# REQUIRED WORK:
This exercise calls for the line with "Sur base des", the line with "devra être unique.", and all lines between them in the material below, output exactly and with no other lines.

# RECORDS SHOWN:
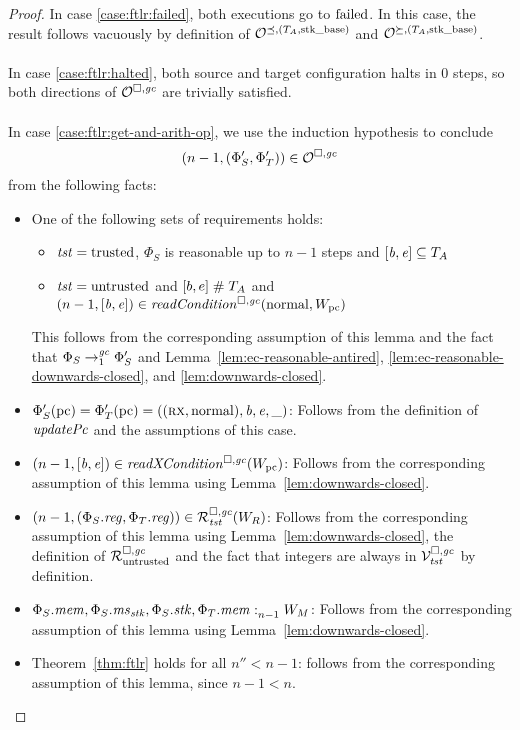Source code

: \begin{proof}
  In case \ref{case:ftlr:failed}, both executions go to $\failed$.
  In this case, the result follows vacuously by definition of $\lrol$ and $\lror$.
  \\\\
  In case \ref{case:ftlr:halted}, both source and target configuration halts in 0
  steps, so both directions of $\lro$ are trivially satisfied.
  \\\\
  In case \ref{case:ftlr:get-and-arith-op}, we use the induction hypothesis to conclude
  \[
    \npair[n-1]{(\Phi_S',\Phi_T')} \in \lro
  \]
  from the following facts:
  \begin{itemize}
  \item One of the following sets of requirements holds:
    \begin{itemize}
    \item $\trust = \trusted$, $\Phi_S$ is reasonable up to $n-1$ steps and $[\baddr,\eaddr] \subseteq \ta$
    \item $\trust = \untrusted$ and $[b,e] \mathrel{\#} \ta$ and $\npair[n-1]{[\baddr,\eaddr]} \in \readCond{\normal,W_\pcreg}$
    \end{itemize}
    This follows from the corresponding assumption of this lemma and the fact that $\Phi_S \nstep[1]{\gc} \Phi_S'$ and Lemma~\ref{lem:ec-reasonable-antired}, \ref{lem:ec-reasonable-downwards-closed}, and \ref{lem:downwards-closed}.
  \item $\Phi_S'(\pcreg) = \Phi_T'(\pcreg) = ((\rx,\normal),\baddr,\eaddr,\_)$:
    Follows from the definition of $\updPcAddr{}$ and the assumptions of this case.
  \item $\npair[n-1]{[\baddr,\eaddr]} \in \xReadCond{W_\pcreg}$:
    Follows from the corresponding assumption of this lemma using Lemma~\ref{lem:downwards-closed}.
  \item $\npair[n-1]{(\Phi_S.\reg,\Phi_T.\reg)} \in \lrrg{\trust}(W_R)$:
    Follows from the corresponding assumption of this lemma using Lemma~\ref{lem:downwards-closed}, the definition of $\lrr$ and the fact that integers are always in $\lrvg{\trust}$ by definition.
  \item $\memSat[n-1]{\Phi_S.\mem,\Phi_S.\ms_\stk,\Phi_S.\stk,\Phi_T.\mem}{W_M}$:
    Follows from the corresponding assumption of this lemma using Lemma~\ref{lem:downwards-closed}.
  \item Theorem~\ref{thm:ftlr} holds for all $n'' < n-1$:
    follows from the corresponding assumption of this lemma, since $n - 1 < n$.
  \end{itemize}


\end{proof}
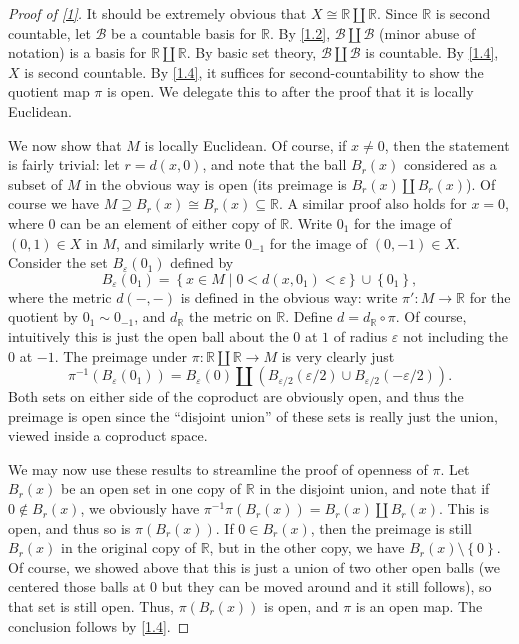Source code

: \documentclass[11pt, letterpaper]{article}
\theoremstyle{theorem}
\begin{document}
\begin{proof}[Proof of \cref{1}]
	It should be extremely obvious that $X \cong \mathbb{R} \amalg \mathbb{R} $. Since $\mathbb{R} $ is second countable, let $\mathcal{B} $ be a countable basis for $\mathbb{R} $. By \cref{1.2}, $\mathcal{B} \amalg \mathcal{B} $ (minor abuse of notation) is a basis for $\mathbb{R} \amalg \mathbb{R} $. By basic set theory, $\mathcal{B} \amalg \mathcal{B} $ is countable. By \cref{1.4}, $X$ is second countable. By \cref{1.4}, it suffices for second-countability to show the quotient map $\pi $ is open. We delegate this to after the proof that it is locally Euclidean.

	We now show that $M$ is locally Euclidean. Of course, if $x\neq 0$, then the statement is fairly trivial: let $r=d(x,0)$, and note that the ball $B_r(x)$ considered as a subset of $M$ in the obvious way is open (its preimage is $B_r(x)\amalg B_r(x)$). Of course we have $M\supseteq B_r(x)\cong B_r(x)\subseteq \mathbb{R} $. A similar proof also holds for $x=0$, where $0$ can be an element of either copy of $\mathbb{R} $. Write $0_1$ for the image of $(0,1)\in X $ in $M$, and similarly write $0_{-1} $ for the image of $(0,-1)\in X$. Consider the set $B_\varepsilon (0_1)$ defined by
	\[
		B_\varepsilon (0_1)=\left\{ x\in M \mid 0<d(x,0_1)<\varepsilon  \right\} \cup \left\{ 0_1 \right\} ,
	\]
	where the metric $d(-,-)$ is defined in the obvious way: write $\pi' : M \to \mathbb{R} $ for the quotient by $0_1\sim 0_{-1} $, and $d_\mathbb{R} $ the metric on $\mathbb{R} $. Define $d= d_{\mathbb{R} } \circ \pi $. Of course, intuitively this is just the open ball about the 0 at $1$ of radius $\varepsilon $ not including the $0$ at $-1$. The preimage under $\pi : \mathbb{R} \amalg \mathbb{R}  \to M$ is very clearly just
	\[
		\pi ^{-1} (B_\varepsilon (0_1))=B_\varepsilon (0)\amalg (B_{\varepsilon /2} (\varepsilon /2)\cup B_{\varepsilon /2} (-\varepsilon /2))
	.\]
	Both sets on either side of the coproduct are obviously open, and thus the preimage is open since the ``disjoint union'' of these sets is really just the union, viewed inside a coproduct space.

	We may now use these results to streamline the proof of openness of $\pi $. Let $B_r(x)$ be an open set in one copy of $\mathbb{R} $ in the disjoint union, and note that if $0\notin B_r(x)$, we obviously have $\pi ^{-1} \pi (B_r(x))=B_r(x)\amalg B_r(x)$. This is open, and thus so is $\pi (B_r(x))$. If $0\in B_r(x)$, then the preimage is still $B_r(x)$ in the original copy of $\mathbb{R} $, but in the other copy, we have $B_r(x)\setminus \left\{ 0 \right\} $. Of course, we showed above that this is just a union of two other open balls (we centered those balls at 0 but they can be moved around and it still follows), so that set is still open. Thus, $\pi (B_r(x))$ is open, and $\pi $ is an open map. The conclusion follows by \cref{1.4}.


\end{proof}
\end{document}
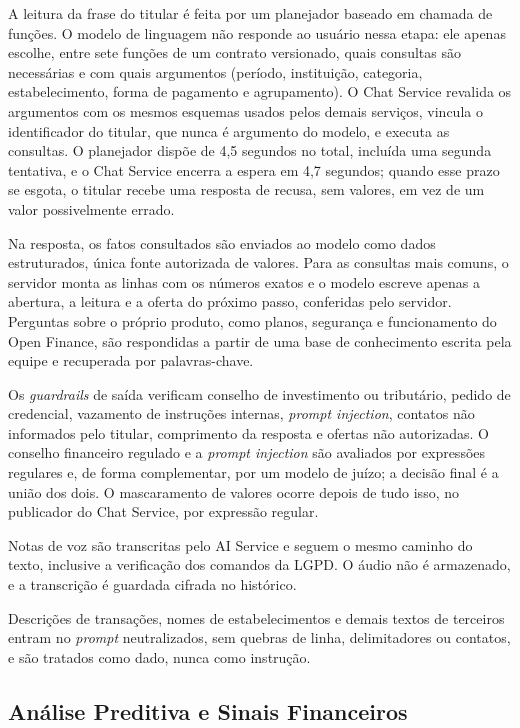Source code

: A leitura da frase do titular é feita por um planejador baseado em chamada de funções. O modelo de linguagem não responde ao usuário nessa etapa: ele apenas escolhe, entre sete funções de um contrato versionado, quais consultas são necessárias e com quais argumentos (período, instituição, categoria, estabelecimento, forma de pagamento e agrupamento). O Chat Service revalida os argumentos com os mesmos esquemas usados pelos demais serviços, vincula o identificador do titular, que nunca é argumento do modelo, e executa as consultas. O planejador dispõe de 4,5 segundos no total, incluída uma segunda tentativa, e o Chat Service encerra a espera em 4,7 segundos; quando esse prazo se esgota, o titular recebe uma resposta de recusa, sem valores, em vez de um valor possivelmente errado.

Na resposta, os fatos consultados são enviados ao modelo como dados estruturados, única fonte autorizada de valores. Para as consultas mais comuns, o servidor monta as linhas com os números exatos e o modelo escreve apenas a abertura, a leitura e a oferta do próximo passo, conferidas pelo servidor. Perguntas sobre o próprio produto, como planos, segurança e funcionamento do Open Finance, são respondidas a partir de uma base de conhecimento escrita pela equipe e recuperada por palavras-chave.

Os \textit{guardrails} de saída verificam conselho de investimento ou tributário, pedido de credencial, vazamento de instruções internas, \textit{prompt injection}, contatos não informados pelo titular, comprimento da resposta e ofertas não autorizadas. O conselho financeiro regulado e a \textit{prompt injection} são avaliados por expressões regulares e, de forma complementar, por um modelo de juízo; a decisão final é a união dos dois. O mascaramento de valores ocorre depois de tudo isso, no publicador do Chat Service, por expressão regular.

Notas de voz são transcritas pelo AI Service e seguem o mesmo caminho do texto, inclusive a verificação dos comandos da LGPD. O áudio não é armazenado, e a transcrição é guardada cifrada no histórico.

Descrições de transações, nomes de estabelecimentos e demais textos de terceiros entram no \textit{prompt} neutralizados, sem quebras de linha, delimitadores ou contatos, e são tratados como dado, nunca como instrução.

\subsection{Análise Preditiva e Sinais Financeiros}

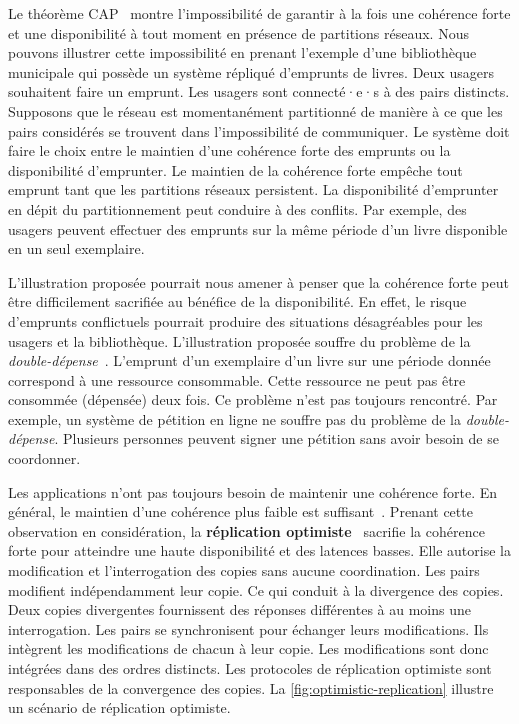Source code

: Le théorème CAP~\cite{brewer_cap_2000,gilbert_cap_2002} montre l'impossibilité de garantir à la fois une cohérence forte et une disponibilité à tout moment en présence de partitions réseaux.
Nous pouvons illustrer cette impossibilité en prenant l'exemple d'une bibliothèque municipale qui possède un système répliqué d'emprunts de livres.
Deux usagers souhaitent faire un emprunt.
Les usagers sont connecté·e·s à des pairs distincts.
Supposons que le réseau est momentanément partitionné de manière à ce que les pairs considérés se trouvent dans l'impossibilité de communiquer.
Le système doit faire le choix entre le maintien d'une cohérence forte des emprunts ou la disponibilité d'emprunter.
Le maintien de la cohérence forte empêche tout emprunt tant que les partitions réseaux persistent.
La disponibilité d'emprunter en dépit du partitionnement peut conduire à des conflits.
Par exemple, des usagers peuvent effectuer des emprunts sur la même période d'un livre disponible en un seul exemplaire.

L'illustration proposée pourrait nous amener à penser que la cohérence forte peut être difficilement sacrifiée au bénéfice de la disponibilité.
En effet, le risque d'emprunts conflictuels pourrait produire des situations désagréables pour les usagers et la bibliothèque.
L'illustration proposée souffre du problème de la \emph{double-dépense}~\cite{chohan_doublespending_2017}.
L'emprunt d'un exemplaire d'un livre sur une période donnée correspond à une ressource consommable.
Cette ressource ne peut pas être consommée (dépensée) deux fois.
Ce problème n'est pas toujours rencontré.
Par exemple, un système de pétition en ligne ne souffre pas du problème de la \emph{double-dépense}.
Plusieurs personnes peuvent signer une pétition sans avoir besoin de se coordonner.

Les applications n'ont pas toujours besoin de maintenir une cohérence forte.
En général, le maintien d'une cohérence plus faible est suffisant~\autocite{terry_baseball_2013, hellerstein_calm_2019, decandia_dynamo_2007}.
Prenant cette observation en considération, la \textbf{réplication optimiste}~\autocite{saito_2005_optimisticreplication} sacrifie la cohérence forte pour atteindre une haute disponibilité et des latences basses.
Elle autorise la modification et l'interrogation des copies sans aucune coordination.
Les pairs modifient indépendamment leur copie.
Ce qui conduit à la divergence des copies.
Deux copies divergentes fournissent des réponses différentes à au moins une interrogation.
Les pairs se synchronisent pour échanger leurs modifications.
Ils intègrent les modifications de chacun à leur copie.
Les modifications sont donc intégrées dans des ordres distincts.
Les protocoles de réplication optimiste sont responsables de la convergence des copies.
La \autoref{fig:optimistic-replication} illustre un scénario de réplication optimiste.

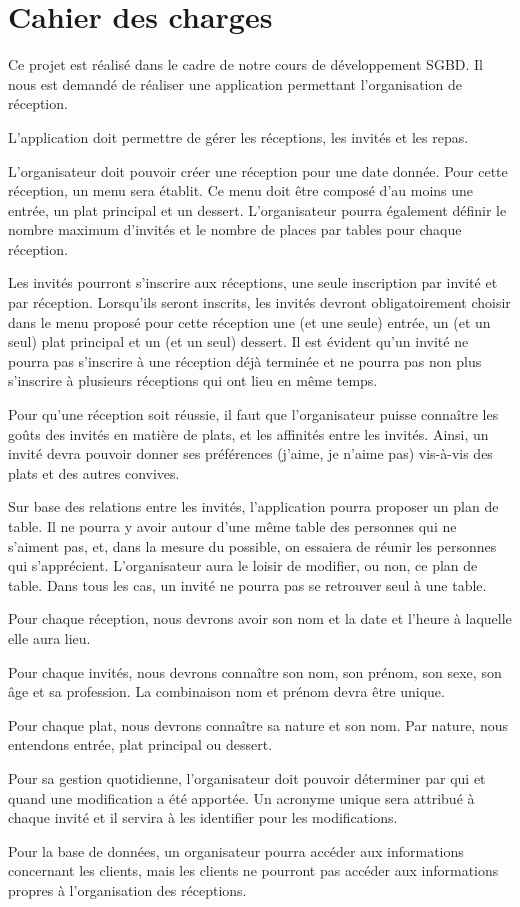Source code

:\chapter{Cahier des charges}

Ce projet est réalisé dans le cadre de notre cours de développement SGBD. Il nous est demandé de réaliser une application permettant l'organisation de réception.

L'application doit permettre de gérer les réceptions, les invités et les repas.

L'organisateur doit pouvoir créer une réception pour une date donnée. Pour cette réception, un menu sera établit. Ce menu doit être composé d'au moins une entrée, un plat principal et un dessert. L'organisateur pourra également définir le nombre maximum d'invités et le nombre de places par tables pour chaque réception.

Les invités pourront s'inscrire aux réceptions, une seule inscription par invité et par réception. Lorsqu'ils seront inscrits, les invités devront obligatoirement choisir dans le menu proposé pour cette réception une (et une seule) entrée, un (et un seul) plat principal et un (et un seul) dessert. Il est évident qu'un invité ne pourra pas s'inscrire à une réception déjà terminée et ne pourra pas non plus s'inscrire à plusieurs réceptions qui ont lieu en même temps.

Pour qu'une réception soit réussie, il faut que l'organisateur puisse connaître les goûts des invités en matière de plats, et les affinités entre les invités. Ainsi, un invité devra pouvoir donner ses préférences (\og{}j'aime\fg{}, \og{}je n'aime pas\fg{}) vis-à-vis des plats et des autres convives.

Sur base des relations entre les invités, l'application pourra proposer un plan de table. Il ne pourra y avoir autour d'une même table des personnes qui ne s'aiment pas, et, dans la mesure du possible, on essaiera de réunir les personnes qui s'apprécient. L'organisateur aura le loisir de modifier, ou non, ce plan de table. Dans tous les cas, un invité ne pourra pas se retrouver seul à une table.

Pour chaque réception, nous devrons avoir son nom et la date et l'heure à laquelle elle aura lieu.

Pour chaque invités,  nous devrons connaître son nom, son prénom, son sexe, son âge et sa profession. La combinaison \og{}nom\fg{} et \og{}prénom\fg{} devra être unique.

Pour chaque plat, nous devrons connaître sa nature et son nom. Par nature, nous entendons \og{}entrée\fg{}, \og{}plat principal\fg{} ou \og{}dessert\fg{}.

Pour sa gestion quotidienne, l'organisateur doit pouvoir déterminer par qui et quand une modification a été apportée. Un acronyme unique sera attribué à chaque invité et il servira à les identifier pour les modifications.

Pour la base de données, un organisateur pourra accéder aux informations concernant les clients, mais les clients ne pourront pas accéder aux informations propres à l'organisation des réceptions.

# EXERCISE SOLUTION:
Sur base des relations entre les invités, l'application pourra proposer un plan de table. Il ne pourra y avoir autour d'une même table des personnes qui ne s'aiment pas, et, dans la mesure du possible, on essaiera de réunir les personnes qui s'apprécient. L'organisateur aura le loisir de modifier, ou non, ce plan de table. Dans tous les cas, un invité ne pourra pas se retrouver seul à une table.

Pour chaque réception, nous devrons avoir son nom et la date et l'heure à laquelle elle aura lieu.

Pour chaque invités,  nous devrons connaître son nom, son prénom, son sexe, son âge et sa profession. La combinaison \og{}nom\fg{} et \og{}prénom\fg{} devra être unique.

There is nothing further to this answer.